Television pictures showed people struggling to get to higher ground as rising water levels reached up to their necks. Others awaited rescue on rooftops, surrounded by floodwater.
Mexican navy crews used small boats to rescue victims.
"The event has overwhelmed everybody," Interior Minister Francisco Ramirez Acuna told journalists.
Military troops evacuated the center of Tabasco's capital Villahermosa after a levy collapsed, and hospital patients in the city of 750,000 were flown to neighboring states as floodwaters continued to rise.
The floods affected more than one million residents, or about half Tabasco's population, and officials said several hundred thousand people were trapped in their homes.
"New Orleans was small compared to this," said state Governor Andres Granier, in reference to the disaster wrought by Hurricane Katrina in 2005, which killed about 1,000 people in the southern US city alone.
President Felipe Caldron called off a November 6-8 visit to Panama, Colombia and Peru to deal with this "extreme emergency," his office said in a statement, adding that the leaders of the three nations had expressed their "solidarity" with Mexico.
Only one fatality was recorded so far in Tabasco, but the floods have caused widespread devastation.
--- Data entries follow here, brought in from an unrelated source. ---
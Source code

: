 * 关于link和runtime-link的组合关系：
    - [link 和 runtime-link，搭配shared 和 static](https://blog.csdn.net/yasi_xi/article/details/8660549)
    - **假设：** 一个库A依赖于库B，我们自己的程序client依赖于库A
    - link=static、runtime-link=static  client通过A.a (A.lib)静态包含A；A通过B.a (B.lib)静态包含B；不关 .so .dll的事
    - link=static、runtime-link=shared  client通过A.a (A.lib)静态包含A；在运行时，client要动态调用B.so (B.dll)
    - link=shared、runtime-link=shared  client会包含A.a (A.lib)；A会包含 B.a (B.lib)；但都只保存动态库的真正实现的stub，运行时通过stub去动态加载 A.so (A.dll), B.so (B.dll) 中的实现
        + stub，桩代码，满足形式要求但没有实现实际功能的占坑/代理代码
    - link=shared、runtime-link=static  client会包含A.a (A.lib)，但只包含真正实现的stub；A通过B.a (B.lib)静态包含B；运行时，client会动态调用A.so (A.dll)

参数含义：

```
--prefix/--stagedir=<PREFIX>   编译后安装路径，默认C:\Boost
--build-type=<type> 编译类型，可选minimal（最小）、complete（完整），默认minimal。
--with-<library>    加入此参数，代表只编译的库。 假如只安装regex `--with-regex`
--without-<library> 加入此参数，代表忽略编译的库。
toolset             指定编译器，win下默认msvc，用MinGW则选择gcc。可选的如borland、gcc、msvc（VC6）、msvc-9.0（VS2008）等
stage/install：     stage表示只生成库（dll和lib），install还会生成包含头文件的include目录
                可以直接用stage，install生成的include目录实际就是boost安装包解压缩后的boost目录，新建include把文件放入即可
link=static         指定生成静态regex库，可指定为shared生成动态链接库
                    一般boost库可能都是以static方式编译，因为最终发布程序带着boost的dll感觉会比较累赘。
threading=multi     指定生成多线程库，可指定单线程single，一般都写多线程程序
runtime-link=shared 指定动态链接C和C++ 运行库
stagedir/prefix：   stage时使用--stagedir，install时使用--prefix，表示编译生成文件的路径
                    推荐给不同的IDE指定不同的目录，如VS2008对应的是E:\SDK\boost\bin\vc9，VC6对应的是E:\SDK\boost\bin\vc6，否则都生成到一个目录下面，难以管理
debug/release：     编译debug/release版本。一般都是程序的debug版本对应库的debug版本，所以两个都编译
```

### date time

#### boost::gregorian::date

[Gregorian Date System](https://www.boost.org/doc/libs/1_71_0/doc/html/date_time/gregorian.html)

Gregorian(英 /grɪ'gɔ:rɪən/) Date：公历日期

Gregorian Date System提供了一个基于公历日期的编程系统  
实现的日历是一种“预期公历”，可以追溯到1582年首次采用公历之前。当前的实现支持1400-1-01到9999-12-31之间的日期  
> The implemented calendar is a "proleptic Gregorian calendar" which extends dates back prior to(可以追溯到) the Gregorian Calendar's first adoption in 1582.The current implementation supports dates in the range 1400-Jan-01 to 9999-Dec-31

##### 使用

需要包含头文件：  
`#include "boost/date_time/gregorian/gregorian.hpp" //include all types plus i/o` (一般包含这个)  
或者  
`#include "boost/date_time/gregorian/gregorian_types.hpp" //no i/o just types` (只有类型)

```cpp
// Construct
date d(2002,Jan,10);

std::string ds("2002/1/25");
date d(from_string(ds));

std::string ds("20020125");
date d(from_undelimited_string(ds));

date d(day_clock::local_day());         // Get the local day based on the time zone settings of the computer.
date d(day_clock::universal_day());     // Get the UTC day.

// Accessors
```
The oil-rich state the size of Belgium is 80 percent underwater, and 850 towns have been flooded, officials said.
And with more rain forecast over the coming days, there is no respite in sight. Stocks of basic supplies are running low amid what officials said was panic buying.
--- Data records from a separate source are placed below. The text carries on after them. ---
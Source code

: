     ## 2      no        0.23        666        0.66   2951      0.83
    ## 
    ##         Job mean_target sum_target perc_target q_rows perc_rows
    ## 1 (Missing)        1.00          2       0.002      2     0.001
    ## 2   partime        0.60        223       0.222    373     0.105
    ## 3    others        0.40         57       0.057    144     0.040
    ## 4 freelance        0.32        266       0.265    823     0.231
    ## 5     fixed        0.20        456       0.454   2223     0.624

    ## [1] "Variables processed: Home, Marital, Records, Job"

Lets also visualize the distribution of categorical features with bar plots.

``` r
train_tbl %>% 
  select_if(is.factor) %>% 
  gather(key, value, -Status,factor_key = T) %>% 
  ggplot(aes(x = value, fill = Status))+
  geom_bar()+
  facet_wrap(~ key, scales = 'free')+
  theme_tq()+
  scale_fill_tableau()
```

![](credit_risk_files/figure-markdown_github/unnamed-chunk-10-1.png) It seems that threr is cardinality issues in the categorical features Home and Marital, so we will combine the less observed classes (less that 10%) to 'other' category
Tabasco "is devastated," Granier said of the 29,000 square kilometer (11,000 square mile) state on the shores of the Gulf of Mexico. "One hundred percent of crops are lost."
About 400 doctors and health workers were deployed across the region to detect any outbreak of infections, according to Tabasco's civil protection agency.
President Calderon ordered top government officials to travel to Tabasco to coordinate relief and rescue efforts, and local officials to tighten security measures to prevent looting.
Calderon said he was delegating "maximum authority" to military and police commanders, adding that more than 7,500 security forces were in Tabasco participating in rescue operations and to maintain order.
Military troops organized the evacuation of the Villahermosa city center late Thursday and early Friday after hundreds of its residents refused to leave their flooded homes amid reports of looting in the city.
"There's no policing," a Villahermosa woman told reporters. "The thieves climb on the roofs and open the doors through there."
Villahermosa government secretary Humberto Mayans said more than 100,000 people on the streets had turned the city "into a huge open-air shelter."
The floods began last week when a cold front brought heavy rain that caused the Grijalva, Carrizal and Puxcatan rivers to burst their banks.
Soldiers and state authorities had placed more than 700,000 sand bags along the rivers to prevent flooding, but the water rose above the barriers.
The floods worsened over the past days as authorities drained water from two dams in the neighboring state of Chiapas to prevent them from exceeding their capacity.
About 30 communities in Chiapas were flooded Friday after rivers burst their banks. The floods in Chiapas killed one person, left two missing and trapped 20,000.